What you need to do: Start at the line below containing "to [Semantic Versioning](http://semver.org/spec/v2.0.0.html)." and stop at the line containing "- Block catalog with custom textures". Repeat every line of that stretch exactly, and nothing outside it.

****************************************

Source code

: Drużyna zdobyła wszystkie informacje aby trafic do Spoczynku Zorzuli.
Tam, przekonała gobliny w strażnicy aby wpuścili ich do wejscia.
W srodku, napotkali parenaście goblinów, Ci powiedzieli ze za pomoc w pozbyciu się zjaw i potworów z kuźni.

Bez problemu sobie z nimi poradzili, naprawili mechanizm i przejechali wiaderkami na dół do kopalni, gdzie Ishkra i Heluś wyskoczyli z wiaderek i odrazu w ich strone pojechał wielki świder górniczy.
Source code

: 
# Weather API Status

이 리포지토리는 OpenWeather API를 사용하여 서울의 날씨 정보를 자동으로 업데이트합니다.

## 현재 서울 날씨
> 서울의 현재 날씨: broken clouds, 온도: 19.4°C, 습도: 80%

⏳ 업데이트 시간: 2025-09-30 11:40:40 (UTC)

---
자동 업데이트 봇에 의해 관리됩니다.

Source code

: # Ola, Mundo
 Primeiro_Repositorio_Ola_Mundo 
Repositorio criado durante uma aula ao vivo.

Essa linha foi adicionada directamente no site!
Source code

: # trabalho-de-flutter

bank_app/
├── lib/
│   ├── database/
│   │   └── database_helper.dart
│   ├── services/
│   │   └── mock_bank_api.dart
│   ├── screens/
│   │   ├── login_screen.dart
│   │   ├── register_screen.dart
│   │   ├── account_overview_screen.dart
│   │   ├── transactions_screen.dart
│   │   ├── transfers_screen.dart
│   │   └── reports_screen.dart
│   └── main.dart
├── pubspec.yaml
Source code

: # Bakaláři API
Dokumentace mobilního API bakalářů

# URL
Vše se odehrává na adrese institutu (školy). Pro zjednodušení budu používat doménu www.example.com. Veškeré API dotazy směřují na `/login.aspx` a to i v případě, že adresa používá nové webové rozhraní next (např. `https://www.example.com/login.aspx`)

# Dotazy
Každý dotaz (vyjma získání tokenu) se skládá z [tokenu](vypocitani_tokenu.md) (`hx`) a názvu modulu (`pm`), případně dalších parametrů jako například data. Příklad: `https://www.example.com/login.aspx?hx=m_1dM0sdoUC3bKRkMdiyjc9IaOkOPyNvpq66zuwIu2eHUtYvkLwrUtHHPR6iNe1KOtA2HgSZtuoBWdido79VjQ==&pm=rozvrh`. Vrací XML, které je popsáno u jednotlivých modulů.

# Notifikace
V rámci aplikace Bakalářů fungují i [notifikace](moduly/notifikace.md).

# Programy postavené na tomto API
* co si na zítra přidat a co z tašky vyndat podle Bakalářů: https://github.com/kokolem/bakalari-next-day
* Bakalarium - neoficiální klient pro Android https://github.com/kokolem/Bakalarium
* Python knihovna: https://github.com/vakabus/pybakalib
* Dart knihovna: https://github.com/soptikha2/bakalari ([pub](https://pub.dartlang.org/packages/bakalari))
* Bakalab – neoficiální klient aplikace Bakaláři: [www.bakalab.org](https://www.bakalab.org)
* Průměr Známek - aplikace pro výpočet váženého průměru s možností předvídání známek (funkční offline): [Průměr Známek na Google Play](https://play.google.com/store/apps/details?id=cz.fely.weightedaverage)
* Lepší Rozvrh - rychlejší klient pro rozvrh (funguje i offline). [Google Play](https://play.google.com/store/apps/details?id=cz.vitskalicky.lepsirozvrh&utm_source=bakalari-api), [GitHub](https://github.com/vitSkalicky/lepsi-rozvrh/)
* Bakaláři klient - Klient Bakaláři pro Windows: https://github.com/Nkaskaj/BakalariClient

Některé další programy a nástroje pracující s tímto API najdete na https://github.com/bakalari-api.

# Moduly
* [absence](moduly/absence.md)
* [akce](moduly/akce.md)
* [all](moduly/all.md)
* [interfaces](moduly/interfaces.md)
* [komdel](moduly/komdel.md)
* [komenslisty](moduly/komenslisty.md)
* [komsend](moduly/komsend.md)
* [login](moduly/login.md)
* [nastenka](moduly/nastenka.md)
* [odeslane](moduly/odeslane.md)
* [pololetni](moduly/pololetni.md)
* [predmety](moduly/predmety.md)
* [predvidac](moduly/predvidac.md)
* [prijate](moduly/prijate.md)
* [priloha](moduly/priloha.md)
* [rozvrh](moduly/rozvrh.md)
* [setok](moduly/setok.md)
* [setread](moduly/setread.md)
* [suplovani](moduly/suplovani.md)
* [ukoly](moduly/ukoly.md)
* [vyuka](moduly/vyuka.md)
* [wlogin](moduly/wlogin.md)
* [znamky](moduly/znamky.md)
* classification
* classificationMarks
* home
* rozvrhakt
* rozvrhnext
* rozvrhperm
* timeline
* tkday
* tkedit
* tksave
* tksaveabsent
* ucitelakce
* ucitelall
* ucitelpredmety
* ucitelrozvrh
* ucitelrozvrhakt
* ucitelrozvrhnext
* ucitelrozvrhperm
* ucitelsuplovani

****************************************

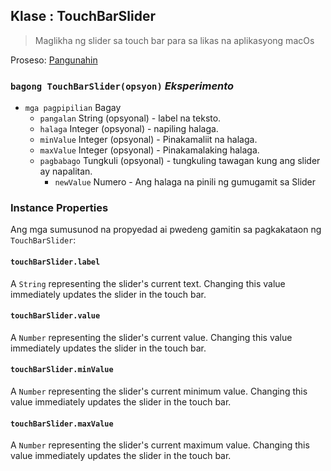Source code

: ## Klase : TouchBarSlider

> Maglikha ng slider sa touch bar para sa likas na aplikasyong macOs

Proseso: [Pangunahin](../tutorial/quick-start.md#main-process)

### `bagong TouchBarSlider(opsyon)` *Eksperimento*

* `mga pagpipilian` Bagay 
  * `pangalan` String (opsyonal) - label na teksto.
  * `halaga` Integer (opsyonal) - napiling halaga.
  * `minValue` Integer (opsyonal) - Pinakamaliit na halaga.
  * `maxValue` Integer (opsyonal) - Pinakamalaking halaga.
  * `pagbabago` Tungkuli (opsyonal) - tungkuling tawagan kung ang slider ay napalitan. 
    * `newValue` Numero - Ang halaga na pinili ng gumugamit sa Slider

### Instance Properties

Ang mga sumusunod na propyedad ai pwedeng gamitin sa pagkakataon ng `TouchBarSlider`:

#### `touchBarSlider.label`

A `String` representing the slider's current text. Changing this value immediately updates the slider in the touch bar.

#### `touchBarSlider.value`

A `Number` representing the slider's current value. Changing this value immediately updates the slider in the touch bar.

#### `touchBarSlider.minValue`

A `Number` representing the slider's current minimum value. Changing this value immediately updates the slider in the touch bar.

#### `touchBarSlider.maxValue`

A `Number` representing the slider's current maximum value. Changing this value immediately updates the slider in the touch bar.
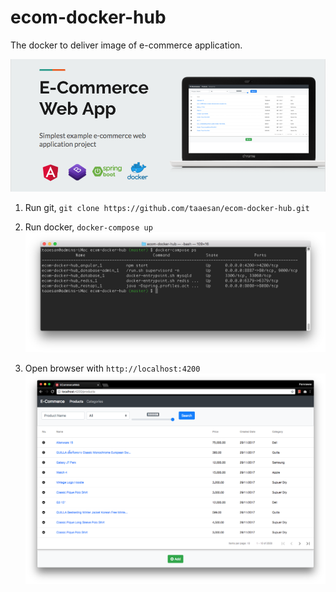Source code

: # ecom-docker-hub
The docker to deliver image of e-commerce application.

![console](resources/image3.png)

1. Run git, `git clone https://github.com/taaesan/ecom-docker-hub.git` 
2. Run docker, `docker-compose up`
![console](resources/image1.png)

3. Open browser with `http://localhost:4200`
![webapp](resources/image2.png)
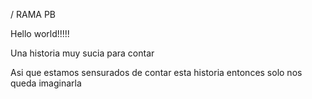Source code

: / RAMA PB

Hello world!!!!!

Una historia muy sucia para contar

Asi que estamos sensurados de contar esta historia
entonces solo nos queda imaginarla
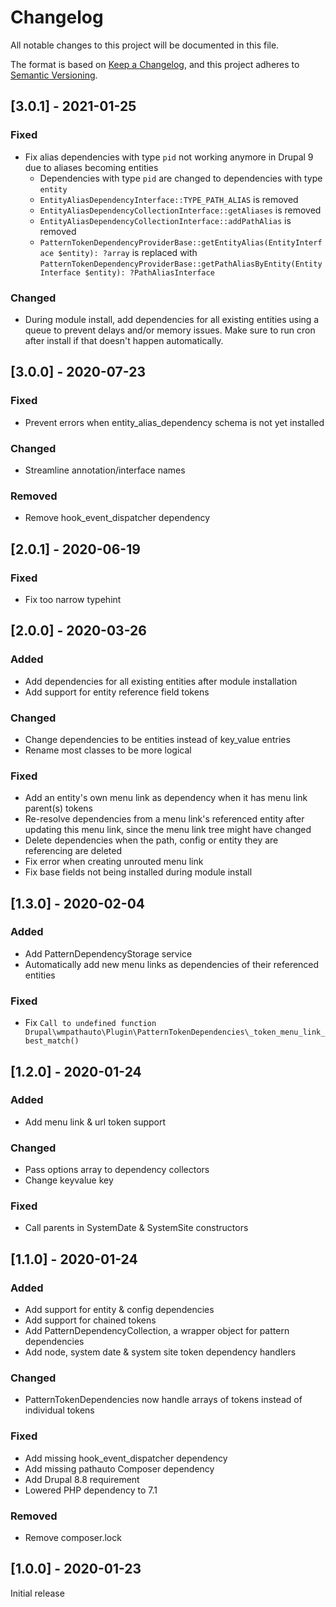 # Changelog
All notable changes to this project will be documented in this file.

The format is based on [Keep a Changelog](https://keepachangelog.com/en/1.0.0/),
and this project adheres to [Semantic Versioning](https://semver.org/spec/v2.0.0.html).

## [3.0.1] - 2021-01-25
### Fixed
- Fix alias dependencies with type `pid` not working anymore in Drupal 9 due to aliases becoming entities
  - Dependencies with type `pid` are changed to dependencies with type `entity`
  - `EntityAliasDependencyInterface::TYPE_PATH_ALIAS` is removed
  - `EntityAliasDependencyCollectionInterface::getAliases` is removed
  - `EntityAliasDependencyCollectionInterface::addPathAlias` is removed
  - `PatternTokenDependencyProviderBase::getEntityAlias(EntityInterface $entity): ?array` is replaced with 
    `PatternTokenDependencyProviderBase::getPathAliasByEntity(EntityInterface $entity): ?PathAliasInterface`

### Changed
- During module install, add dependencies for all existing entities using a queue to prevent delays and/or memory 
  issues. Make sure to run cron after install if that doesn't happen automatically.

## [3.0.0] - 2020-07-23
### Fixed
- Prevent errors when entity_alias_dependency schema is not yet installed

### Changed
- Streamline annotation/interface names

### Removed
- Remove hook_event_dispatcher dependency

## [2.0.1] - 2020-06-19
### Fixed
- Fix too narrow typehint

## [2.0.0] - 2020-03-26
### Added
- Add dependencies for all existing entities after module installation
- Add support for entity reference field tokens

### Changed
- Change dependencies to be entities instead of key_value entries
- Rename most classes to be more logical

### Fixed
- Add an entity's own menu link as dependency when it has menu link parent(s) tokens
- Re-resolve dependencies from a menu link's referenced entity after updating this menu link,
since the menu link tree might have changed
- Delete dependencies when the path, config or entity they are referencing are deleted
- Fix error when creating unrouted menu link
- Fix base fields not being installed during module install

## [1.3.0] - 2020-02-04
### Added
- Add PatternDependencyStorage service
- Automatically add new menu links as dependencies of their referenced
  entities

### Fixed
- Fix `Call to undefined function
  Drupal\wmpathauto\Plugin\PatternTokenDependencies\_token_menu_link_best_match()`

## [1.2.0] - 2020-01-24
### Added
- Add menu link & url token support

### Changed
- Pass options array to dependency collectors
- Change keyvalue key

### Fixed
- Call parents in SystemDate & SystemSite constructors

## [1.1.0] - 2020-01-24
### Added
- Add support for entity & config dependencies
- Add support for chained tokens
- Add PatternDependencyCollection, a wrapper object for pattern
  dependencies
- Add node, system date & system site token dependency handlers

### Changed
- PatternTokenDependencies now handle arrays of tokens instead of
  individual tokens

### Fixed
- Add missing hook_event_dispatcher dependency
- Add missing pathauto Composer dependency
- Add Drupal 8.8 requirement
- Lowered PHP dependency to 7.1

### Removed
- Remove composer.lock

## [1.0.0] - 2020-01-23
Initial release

****************************************

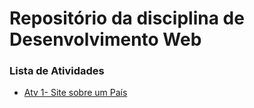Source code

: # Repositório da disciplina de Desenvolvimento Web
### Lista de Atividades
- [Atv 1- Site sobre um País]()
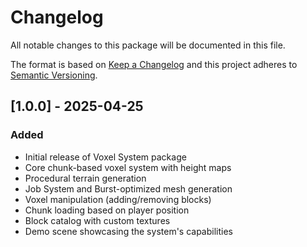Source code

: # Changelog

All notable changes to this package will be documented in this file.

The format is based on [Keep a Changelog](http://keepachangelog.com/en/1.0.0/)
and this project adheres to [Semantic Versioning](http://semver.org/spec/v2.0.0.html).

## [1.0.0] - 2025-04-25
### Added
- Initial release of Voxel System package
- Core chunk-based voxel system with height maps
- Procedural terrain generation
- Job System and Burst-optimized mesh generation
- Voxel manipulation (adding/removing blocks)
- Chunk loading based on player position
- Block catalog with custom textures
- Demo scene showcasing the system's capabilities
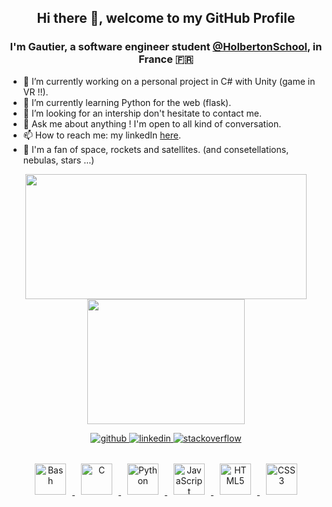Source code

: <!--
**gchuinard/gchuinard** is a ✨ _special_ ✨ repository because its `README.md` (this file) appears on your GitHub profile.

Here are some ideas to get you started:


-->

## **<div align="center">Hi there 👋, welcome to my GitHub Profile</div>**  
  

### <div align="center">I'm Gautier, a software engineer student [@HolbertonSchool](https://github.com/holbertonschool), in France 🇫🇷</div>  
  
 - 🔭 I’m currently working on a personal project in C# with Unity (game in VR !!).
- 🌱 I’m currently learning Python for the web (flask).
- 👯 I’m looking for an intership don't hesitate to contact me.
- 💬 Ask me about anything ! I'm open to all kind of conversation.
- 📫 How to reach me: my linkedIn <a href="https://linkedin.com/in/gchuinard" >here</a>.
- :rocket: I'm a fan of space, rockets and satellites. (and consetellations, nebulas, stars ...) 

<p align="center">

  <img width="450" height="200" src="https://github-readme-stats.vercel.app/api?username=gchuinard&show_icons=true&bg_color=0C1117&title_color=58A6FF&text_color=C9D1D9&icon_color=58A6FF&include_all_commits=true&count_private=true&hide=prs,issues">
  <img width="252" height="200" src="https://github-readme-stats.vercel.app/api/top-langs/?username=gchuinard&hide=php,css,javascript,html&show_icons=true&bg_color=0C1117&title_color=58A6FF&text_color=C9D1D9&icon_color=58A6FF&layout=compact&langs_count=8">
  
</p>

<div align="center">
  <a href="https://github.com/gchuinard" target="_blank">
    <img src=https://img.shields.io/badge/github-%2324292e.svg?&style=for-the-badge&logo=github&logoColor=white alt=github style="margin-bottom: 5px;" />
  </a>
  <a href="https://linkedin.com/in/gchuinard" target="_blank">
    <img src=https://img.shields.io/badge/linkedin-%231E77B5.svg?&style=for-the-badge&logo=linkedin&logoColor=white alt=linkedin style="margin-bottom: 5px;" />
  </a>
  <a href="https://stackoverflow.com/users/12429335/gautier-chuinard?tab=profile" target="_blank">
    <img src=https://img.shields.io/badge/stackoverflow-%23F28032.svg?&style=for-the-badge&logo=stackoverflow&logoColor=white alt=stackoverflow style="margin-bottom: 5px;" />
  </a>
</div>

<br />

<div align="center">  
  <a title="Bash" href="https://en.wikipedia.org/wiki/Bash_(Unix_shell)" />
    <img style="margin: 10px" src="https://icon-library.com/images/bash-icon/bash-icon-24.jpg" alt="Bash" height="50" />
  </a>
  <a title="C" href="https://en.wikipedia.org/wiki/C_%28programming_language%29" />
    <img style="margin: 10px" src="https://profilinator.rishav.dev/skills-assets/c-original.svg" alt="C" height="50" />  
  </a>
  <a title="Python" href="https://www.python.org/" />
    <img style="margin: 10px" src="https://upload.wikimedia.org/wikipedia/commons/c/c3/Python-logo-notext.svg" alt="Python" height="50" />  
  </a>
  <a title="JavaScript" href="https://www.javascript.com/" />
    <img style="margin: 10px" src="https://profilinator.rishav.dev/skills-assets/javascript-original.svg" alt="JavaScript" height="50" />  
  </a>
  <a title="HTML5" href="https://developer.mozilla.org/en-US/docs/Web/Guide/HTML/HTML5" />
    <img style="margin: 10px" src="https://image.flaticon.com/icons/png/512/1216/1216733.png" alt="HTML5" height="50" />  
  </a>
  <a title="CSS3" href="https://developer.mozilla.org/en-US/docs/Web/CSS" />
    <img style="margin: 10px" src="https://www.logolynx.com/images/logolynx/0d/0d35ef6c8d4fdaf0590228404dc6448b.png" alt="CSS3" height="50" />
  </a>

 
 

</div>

****************************************

Completed task:
and this project adheres to [Semantic Versioning](http://semver.org/spec/v2.0.0.html).

## [1.0.0] - 2025-04-25
### Added
- Initial release of Voxel System package
- Core chunk-based voxel system with height maps
- Procedural terrain generation
- Job System and Burst-optimized mesh generation
- Voxel manipulation (adding/removing blocks)
- Chunk loading based on player position
- Block catalog with custom textures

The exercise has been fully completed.